Your reply should repeat all records verbatim and contain no images.
========================================
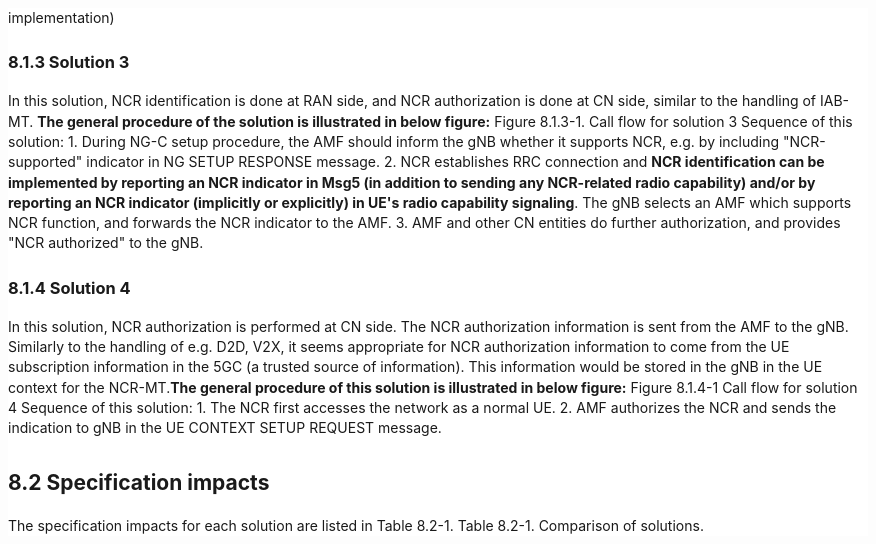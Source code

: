 implementation)
### 8.1.3 Solution 3
In this solution, NCR identification is done at RAN side, and NCR
authorization is done at CN side, similar to the handling of IAB-MT. **The
general procedure of the solution is illustrated in below figure:**
Figure 8.1.3-1. Call flow for solution 3
Sequence of this solution:
1\. During NG-C setup procedure, the AMF should inform the gNB whether it
supports NCR, e.g. by including \"NCR-supported\" indicator in NG SETUP
RESPONSE message.
2\. NCR establishes RRC connection and **NCR identification can be implemented
by reporting an NCR indicator in Msg5 (in addition to sending any NCR-related
radio capability) and/or by reporting an NCR indicator (implicitly or
explicitly) in UE\'s radio capability signaling**. The gNB selects an AMF
which supports NCR function, and forwards the NCR indicator to the AMF.
3\. AMF and other CN entities do further authorization, and provides \"NCR
authorized\" to the gNB.
### 8.1.4 Solution 4
In this solution, NCR authorization is performed at CN side. The NCR
authorization information is sent from the AMF to the gNB. Similarly to the
handling of e.g. D2D, V2X, it seems appropriate for NCR authorization
information to come from the UE subscription information in the 5GC (a trusted
source of information). This information would be stored in the gNB in the UE
context for the NCR-MT.**The general procedure of this solution is illustrated
in below figure:**
Figure 8.1.4-1 Call flow for solution 4
Sequence of this solution:
1\. The NCR first accesses the network as a normal UE.
2\. AMF authorizes the NCR and sends the indication to gNB in the UE CONTEXT
SETUP REQUEST message.
## 8.2 Specification impacts
The specification impacts for each solution are listed in Table 8.2-1.
Table 8.2-1. Comparison of solutions.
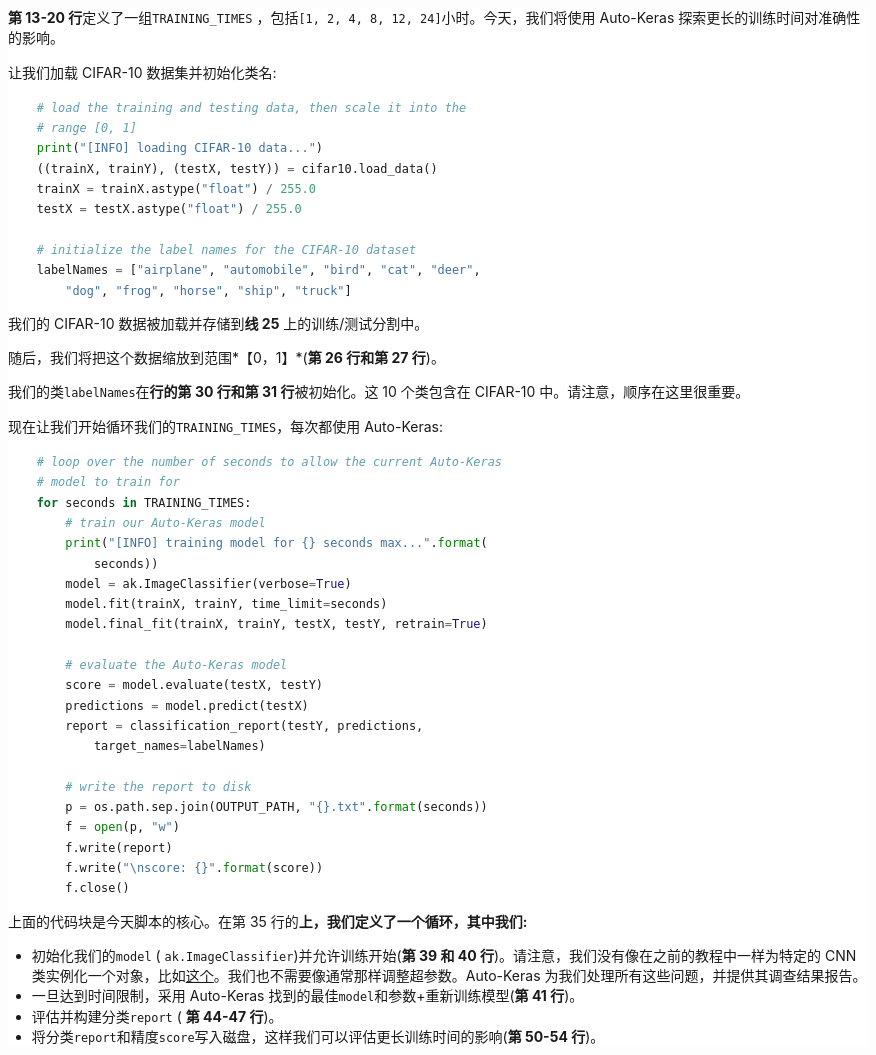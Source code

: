**第 13-20 行**定义了一组`TRAINING_TIMES` ，包括`[1, 2, 4, 8, 12, 24]`小时。今天，我们将使用 Auto-Keras 探索更长的训练时间对准确性的影响。

让我们加载 CIFAR-10 数据集并初始化类名:

```py
	# load the training and testing data, then scale it into the
	# range [0, 1]
	print("[INFO] loading CIFAR-10 data...")
	((trainX, trainY), (testX, testY)) = cifar10.load_data()
	trainX = trainX.astype("float") / 255.0
	testX = testX.astype("float") / 255.0

	# initialize the label names for the CIFAR-10 dataset
	labelNames = ["airplane", "automobile", "bird", "cat", "deer",
		"dog", "frog", "horse", "ship", "truck"]

```

我们的 CIFAR-10 数据被加载并存储到**线 25** 上的训练/测试分割中。

随后，我们将把这个数据缩放到范围*【0，1】*(**第 26 行和第 27 行**)。

我们的类`labelNames`在**行的第 30 行和第 31 行**被初始化。这 10 个类包含在 CIFAR-10 中。请注意，顺序在这里很重要。

现在让我们开始循环我们的`TRAINING_TIMES`，每次都使用 Auto-Keras:

```py
	# loop over the number of seconds to allow the current Auto-Keras
	# model to train for
	for seconds in TRAINING_TIMES:
		# train our Auto-Keras model
		print("[INFO] training model for {} seconds max...".format(
			seconds))
		model = ak.ImageClassifier(verbose=True)
		model.fit(trainX, trainY, time_limit=seconds)
		model.final_fit(trainX, trainY, testX, testY, retrain=True)

		# evaluate the Auto-Keras model
		score = model.evaluate(testX, testY)
		predictions = model.predict(testX)
		report = classification_report(testY, predictions,
			target_names=labelNames)

		# write the report to disk
		p = os.path.sep.join(OUTPUT_PATH, "{}.txt".format(seconds))
		f = open(p, "w")
		f.write(report)
		f.write("\nscore: {}".format(score))
		f.close()

```

上面的代码块是今天脚本的核心。在第 35 行的**上，我们定义了一个循环，其中我们:**

*   初始化我们的`model` ( `ak.ImageClassifier`)并允许训练开始(**第 39 和 40 行**)。请注意，我们没有像在之前的教程中一样为特定的 CNN 类实例化一个对象，比如[这个](https://pyimagesearch.com/2018/04/16/keras-and-convolutional-neural-networks-cnns/)。我们也不需要像通常那样调整超参数。Auto-Keras 为我们处理所有这些问题，并提供其调查结果报告。
*   一旦达到时间限制，采用 Auto-Keras 找到的最佳`model`和参数+重新训练模型(**第 41 行**)。
*   评估并构建分类`report` ( **第 44-47 行**)。
*   将分类`report`和精度`score`写入磁盘，这样我们可以评估更长训练时间的影响(**第 50-54 行**)。
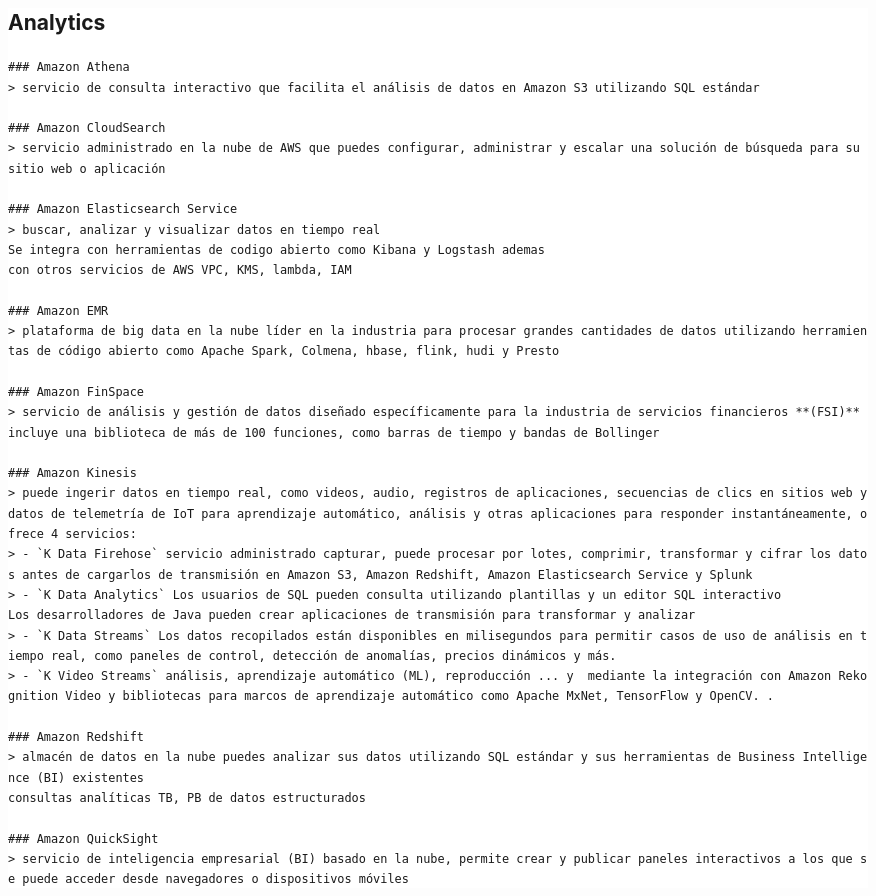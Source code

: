   ## **Analytics**

    ### Amazon Athena
    > servicio de consulta interactivo que facilita el análisis de datos en Amazon S3 utilizando SQL estándar

    ### Amazon CloudSearch
    > servicio administrado en la nube de AWS que puedes configurar, administrar y escalar una solución de búsqueda para su sitio web o aplicación

    ### Amazon Elasticsearch Service
    > buscar, analizar y visualizar datos en tiempo real
    Se integra con herramientas de codigo abierto como Kibana y Logstash ademas 
    con otros servicios de AWS VPC, KMS, lambda, IAM

    ### Amazon EMR
    > plataforma de big data en la nube líder en la industria para procesar grandes cantidades de datos utilizando herramientas de código abierto como Apache Spark, Colmena, hbase, flink, hudi y Presto

    ### Amazon FinSpace
    > servicio de análisis y gestión de datos diseñado específicamente para la industria de servicios financieros **(FSI)** incluye una biblioteca de más de 100 funciones, como barras de tiempo y bandas de Bollinger

    ### Amazon Kinesis
    > puede ingerir datos en tiempo real, como videos, audio, registros de aplicaciones, secuencias de clics en sitios web y datos de telemetría de IoT para aprendizaje automático, análisis y otras aplicaciones para responder instantáneamente, ofrece 4 servicios: 
    > - `K Data Firehose` servicio administrado capturar, puede procesar por lotes, comprimir, transformar y cifrar los datos antes de cargarlos de transmisión en Amazon S3, Amazon Redshift, Amazon Elasticsearch Service y Splunk
    > - `K Data Analytics` Los usuarios de SQL pueden consulta utilizando plantillas y un editor SQL interactivo
    Los desarrolladores de Java pueden crear aplicaciones de transmisión para transformar y analizar
    > - `K Data Streams` Los datos recopilados están disponibles en milisegundos para permitir casos de uso de análisis en tiempo real, como paneles de control, detección de anomalías, precios dinámicos y más.
    > - `K Video Streams` análisis, aprendizaje automático (ML), reproducción ... y  mediante la integración con Amazon Rekognition Video y bibliotecas para marcos de aprendizaje automático como Apache MxNet, TensorFlow y OpenCV. .

    ### Amazon Redshift
    > almacén de datos en la nube puedes analizar sus datos utilizando SQL estándar y sus herramientas de Business Intelligence (BI) existentes
    consultas analíticas TB, PB de datos estructurados

    ### Amazon QuickSight
    > servicio de inteligencia empresarial (BI) basado en la nube, permite crear y publicar paneles interactivos a los que se puede acceder desde navegadores o dispositivos móviles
========================================
> **Result of the task**:
Source code

: implementation)
### 8.1.3 Solution 3
In this solution, NCR identification is done at RAN side, and NCR
authorization is done at CN side, similar to the handling of IAB-MT. **The
general procedure of the solution is illustrated in below figure:**
Figure 8.1.3-1. Call flow for solution 3
Sequence of this solution:
1\. During NG-C setup procedure, the AMF should inform the gNB whether it
supports NCR, e.g. by including \"NCR-supported\" indicator in NG SETUP
RESPONSE message.
2\. NCR establishes RRC connection and **NCR identification can be implemented
by reporting an NCR indicator in Msg5 (in addition to sending any NCR-related
radio capability) and/or by reporting an NCR indicator (implicitly or
explicitly) in UE\'s radio capability signaling**. The gNB selects an AMF
which supports NCR function, and forwards the NCR indicator to the AMF.
3\. AMF and other CN entities do further authorization, and provides \"NCR
authorized\" to the gNB.
### 8.1.4 Solution 4
In this solution, NCR authorization is performed at CN side. The NCR
authorization information is sent from the AMF to the gNB. Similarly to the
handling of e.g. D2D, V2X, it seems appropriate for NCR authorization
information to come from the UE subscription information in the 5GC (a trusted
source of information). This information would be stored in the gNB in the UE
context for the NCR-MT.**The general procedure of this solution is illustrated
in below figure:**
Figure 8.1.4-1 Call flow for solution 4
Sequence of this solution:
1\. The NCR first accesses the network as a normal UE.
2\. AMF authorizes the NCR and sends the indication to gNB in the UE CONTEXT
SETUP REQUEST message.
## 8.2 Specification impacts
The specification impacts for each solution are listed in Table 8.2-1.
Table 8.2-1. Comparison of solutions.
Source code

:**第 13-20 行**定义了一组`TRAINING_TIMES` ，包括`[1, 2, 4, 8, 12, 24]`小时。今天，我们将使用 Auto-Keras 探索更长的训练时间对准确性的影响。

让我们加载 CIFAR-10 数据集并初始化类名:

```py
	# load the training and testing data, then scale it into the
	# range [0, 1]
	print("[INFO] loading CIFAR-10 data...")
	((trainX, trainY), (testX, testY)) = cifar10.load_data()
	trainX = trainX.astype("float") / 255.0
	testX = testX.astype("float") / 255.0

	# initialize the label names for the CIFAR-10 dataset
	labelNames = ["airplane", "automobile", "bird", "cat", "deer",
		"dog", "frog", "horse", "ship", "truck"]

```

我们的 CIFAR-10 数据被加载并存储到**线 25** 上的训练/测试分割中。

随后，我们将把这个数据缩放到范围*【0，1】*(**第 26 行和第 27 行**)。

我们的类`labelNames`在**行的第 30 行和第 31 行**被初始化。这 10 个类包含在 CIFAR-10 中。请注意，顺序在这里很重要。

现在让我们开始循环我们的`TRAINING_TIMES`，每次都使用 Auto-Keras:

```py
	# loop over the number of seconds to allow the current Auto-Keras
	# model to train for
	for seconds in TRAINING_TIMES:
		# train our Auto-Keras model
		print("[INFO] training model for {} seconds max...".format(
			seconds))
		model = ak.ImageClassifier(verbose=True)
		model.fit(trainX, trainY, time_limit=seconds)
		model.final_fit(trainX, trainY, testX, testY, retrain=True)

		# evaluate the Auto-Keras model
		score = model.evaluate(testX, testY)
		predictions = model.predict(testX)
		report = classification_report(testY, predictions,
			target_names=labelNames)

		# write the report to disk
		p = os.path.sep.join(OUTPUT_PATH, "{}.txt".format(seconds))
		f = open(p, "w")
		f.write(report)
		f.write("\nscore: {}".format(score))
		f.close()

```

上面的代码块是今天脚本的核心。在第 35 行的**上，我们定义了一个循环，其中我们:**

*   初始化我们的`model` ( `ak.ImageClassifier`)并允许训练开始(**第 39 和 40 行**)。请注意，我们没有像在之前的教程中一样为特定的 CNN 类实例化一个对象，比如[这个](https://pyimagesearch.com/2018/04/16/keras-and-convolutional-neural-networks-cnns/)。我们也不需要像通常那样调整超参数。Auto-Keras 为我们处理所有这些问题，并提供其调查结果报告。
*   一旦达到时间限制，采用 Auto-Keras 找到的最佳`model`和参数+重新训练模型(**第 41 行**)。
*   评估并构建分类`report` ( **第 44-47 行**)。
*   将分类`report`和精度`score`写入磁盘，这样我们可以评估更长训练时间的影响(**第 50-54 行**)。
Source code

:   ## **Analytics**

    ### Amazon Athena
    > servicio de consulta interactivo que facilita el análisis de datos en Amazon S3 utilizando SQL estándar

    ### Amazon CloudSearch
    > servicio administrado en la nube de AWS que puedes configurar, administrar y escalar una solución de búsqueda para su sitio web o aplicación

    ### Amazon Elasticsearch Service
    > buscar, analizar y visualizar datos en tiempo real
    Se integra con herramientas de codigo abierto como Kibana y Logstash ademas 
    con otros servicios de AWS VPC, KMS, lambda, IAM

    ### Amazon EMR
    > plataforma de big data en la nube líder en la industria para procesar grandes cantidades de datos utilizando herramientas de código abierto como Apache Spark, Colmena, hbase, flink, hudi y Presto

    ### Amazon FinSpace
    > servicio de análisis y gestión de datos diseñado específicamente para la industria de servicios financieros **(FSI)** incluye una biblioteca de más de 100 funciones, como barras de tiempo y bandas de Bollinger

    ### Amazon Kinesis
    > puede ingerir datos en tiempo real, como videos, audio, registros de aplicaciones, secuencias de clics en sitios web y datos de telemetría de IoT para aprendizaje automático, análisis y otras aplicaciones para responder instantáneamente, ofrece 4 servicios: 
    > - `K Data Firehose` servicio administrado capturar, puede procesar por lotes, comprimir, transformar y cifrar los datos antes de cargarlos de transmisión en Amazon S3, Amazon Redshift, Amazon Elasticsearch Service y Splunk
    > - `K Data Analytics` Los usuarios de SQL pueden consulta utilizando plantillas y un editor SQL interactivo
    Los desarrolladores de Java pueden crear aplicaciones de transmisión para transformar y analizar
    > - `K Data Streams` Los datos recopilados están disponibles en milisegundos para permitir casos de uso de análisis en tiempo real, como paneles de control, detección de anomalías, precios dinámicos y más.
    > - `K Video Streams` análisis, aprendizaje automático (ML), reproducción ... y  mediante la integración con Amazon Rekognition Video y bibliotecas para marcos de aprendizaje automático como Apache MxNet, TensorFlow y OpenCV. .

    ### Amazon Redshift
    > almacén de datos en la nube puedes analizar sus datos utilizando SQL estándar y sus herramientas de Business Intelligence (BI) existentes
    consultas analíticas TB, PB de datos estructurados

    ### Amazon QuickSight
    > servicio de inteligencia empresarial (BI) basado en la nube, permite crear y publicar paneles interactivos a los que se puede acceder desde navegadores o dispositivos móviles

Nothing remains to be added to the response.